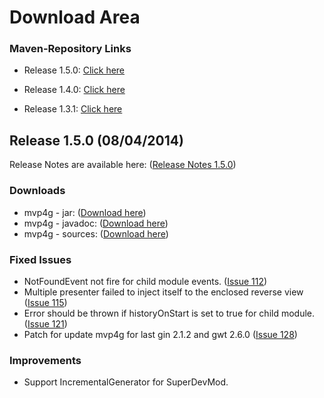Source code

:

# Download Area #

### Maven-Repository Links ###
  * Release 1.5.0: [Click here](http://mvnrepository.com/artifact/com.googlecode.mvp4g/mvp4g/1.5.0)

  * Release 1.4.0: [Click here](http://mvnrepository.com/artifact/com.googlecode.mvp4g/mvp4g/1.4.0)

  * Release 1.3.1: [Click here](http://mvnrepository.com/artifact/com.googlecode.mvp4g/mvp4g/1.3.1)

## Release 1.5.0 (08/04/2014) ##

Release Notes are available here:
([Release Notes 1.5.0](https://code.google.com/p/mvp4g/wiki/ReleaseNotesAndRoadMap))

### Downloads ###

  * mvp4g - jar: ([Download here](http://mvp4g.googlecode.com/svn/maven2/releases/com/googlecode/mvp4g/mvp4g/1.5.0/mvp4g-1.5.0.jar))
  * mvp4g - javadoc: ([Download here](http://mvp4g.googlecode.com/svn/maven2/releases/com/googlecode/mvp4g/mvp4g/1.5.0/mvp4g-1.5.0-javadoc.jar))
  * mvp4g - sources: ([Download here](http://mvp4g.googlecode.com/svn/maven2/releases/com/googlecode/mvp4g/mvp4g/1.5.0/mvp4g-1.5.0-sources.jar))

### Fixed Issues ###

  * NotFoundEvent not fire for child module events. ([Issue 112](https://code.google.com/p/mvp4g/issues/detail?id=112))
  * Multiple presenter failed to inject itself to the enclosed reverse view ([Issue 115](https://code.google.com/p/mvp4g/issues/detail?id=115))
  * Error should be thrown if historyOnStart is set to true for child module. ([Issue 121](https://code.google.com/p/mvp4g/issues/detail?id=121))
  * Patch for update mvp4g for last gin 2.1.2 and gwt 2.6.0 ([Issue 128](https://code.google.com/p/mvp4g/issues/detail?id=128))

### Improvements ###

  * Support IncrementalGenerator for SuperDevMod.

● TASK
Return all records above verbatim without their pictures.

● RESULT OF THIS EXERCISE
Source code

:

# Download Area #

### Maven-Repository Links ###
  * Release 1.5.0: [Click here](http://mvnrepository.com/artifact/com.googlecode.mvp4g/mvp4g/1.5.0)

  * Release 1.4.0: [Click here](http://mvnrepository.com/artifact/com.googlecode.mvp4g/mvp4g/1.4.0)

  * Release 1.3.1: [Click here](http://mvnrepository.com/artifact/com.googlecode.mvp4g/mvp4g/1.3.1)

## Release 1.5.0 (08/04/2014) ##

Release Notes are available here:
([Release Notes 1.5.0](https://code.google.com/p/mvp4g/wiki/ReleaseNotesAndRoadMap))

### Downloads ###

  * mvp4g - jar: ([Download here](http://mvp4g.googlecode.com/svn/maven2/releases/com/googlecode/mvp4g/mvp4g/1.5.0/mvp4g-1.5.0.jar))
  * mvp4g - javadoc: ([Download here](http://mvp4g.googlecode.com/svn/maven2/releases/com/googlecode/mvp4g/mvp4g/1.5.0/mvp4g-1.5.0-javadoc.jar))
  * mvp4g - sources: ([Download here](http://mvp4g.googlecode.com/svn/maven2/releases/com/googlecode/mvp4g/mvp4g/1.5.0/mvp4g-1.5.0-sources.jar))

### Fixed Issues ###

  * NotFoundEvent not fire for child module events. ([Issue 112](https://code.google.com/p/mvp4g/issues/detail?id=112))
  * Multiple presenter failed to inject itself to the enclosed reverse view ([Issue 115](https://code.google.com/p/mvp4g/issues/detail?id=115))
  * Error should be thrown if historyOnStart is set to true for child module. ([Issue 121](https://code.google.com/p/mvp4g/issues/detail?id=121))
  * Patch for update mvp4g for last gin 2.1.2 and gwt 2.6.0 ([Issue 128](https://code.google.com/p/mvp4g/issues/detail?id=128))

### Improvements ###

  * Support IncrementalGenerator for SuperDevMod.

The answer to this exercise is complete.